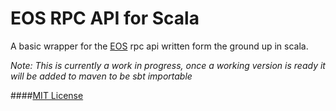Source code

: # EOS RPC API for Scala

A basic wrapper for the [EOS](https://github.com/EOSIO) rpc api written form the ground up in scala.

*Note: This is currently a work in progress, once a working version is 
ready it will be added to maven to be sbt importable*

####[MIT License](https://raw.githubusercontent.com/nsjames/EOS-Scala-RPC-API/master/license)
· · · · ·
## Required work
The records above are to be set down exactly as written, with no images.

## Written solution
Source code

: # EOS RPC API for Scala

A basic wrapper for the [EOS](https://github.com/EOSIO) rpc api written form the ground up in scala.

*Note: This is currently a work in progress, once a working version is 
ready it will be added to maven to be sbt importable*

####[MIT License](https://raw.githubusercontent.com/nsjames/EOS-Scala-RPC-API/master/license)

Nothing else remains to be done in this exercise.